* check on your filesystem if the directory actually still exists - rmdir on
a nonexisting dir might throw a non-zero exit
* Take your db offline and do an fsck. If you want, you could flush tables
with read lock, then mount -oremount,ro and then fsck - that'll keep your db
up for reads, at least. DON'T let fsck fix things that way, though - for
that you really do need to shut down the db and unmount the disk.
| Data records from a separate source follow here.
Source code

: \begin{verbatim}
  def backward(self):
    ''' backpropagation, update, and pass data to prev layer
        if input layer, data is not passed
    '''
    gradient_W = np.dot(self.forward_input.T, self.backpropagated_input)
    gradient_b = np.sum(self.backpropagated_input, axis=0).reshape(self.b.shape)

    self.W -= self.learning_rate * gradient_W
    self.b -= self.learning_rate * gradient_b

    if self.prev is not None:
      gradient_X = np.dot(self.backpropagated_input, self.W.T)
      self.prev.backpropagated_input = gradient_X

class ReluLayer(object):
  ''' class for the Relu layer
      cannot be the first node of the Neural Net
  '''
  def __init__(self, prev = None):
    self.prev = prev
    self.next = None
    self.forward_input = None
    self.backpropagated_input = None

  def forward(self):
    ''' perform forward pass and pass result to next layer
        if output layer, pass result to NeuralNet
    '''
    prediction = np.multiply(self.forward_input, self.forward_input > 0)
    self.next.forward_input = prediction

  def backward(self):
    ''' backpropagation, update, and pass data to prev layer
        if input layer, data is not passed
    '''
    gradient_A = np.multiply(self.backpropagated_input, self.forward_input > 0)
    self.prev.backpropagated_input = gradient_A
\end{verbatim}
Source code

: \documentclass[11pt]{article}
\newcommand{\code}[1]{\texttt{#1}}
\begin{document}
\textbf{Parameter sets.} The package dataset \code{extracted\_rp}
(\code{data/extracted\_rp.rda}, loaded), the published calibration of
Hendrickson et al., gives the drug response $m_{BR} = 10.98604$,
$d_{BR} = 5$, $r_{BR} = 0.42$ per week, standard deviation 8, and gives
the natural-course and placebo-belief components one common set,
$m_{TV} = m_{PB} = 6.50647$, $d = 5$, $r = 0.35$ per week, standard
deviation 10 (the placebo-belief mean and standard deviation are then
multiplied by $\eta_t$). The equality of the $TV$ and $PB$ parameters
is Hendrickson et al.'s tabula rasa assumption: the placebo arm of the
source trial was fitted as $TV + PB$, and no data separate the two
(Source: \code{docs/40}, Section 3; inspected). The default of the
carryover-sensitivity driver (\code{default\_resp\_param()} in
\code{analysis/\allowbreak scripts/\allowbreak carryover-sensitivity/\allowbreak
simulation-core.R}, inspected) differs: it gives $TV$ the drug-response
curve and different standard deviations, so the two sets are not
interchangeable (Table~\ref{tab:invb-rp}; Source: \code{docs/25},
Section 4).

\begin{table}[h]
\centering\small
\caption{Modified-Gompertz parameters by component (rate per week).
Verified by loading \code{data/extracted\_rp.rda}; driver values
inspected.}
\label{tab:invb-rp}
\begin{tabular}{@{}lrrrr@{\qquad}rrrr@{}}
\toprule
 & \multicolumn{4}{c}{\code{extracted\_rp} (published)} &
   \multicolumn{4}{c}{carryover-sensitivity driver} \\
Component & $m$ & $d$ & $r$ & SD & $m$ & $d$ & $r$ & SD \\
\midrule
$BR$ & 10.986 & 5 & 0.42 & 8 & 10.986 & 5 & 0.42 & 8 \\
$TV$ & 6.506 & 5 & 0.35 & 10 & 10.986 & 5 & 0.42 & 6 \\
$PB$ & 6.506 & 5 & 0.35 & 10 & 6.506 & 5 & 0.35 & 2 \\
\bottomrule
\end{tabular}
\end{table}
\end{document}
On Fri, Jan 30, 2009 at 7:29 PM, Claudio Nanni <claudio.na...@gmail.com>wrote:

> I am banging my head.
>
> First, is not a file permission problem.
>
> I cant import data on some replication slaves either in binary, or from a
> sql mysqldump.
>
> I use one innodb file per table and I am importing only two databases on a
> dozen.
>
> After a few hours  seem that the problem is with the name of the database,
>
> since I can import on a different database/directory.
>
> I tried to import only the DDL(from the master where the dump comes from)
>
> to recreate all the tables to 'refresh' the information schema,
>
> then stop the DB, copy the .ibd datafiles in the directory, start the DB,
>
> and if I do a DESC dummy get:
>
>
> -------------------------------------------------------------------------------------------
>
> ERROR 1146 (42S02): Table 'foobar.dummy' doesn't exist
>
>
> -------------------------------------------------------------------------------------------
>
> If I drop the database I get the error in the subject
>
>
> ---------------------------------------------------------------------------------------
>
> ERROR 1010 (HY000): Error dropping database (can't rmdir ./foobar
>
>
> ---------------------------------------------------------------------------------------
>
> If I try to import from the SQL dump:
>
>
> ---------------------------------------------------------------------------------------
>
> ERROR 1005 (HY000) at line 23: Can't create table './foobar/dummy.frm'
> (errno: -1)
>
>
> ---------------------------------------------------------------------------------------
>
> I am stuck, any help really really aprreciated!
>
> Cheers
>
> Claudio
>



-- 
Celsius is based on water temperature.
Fahrenheit is based on alcohol temperature.
Ergo, Fahrenheit is better than Celsius. QED.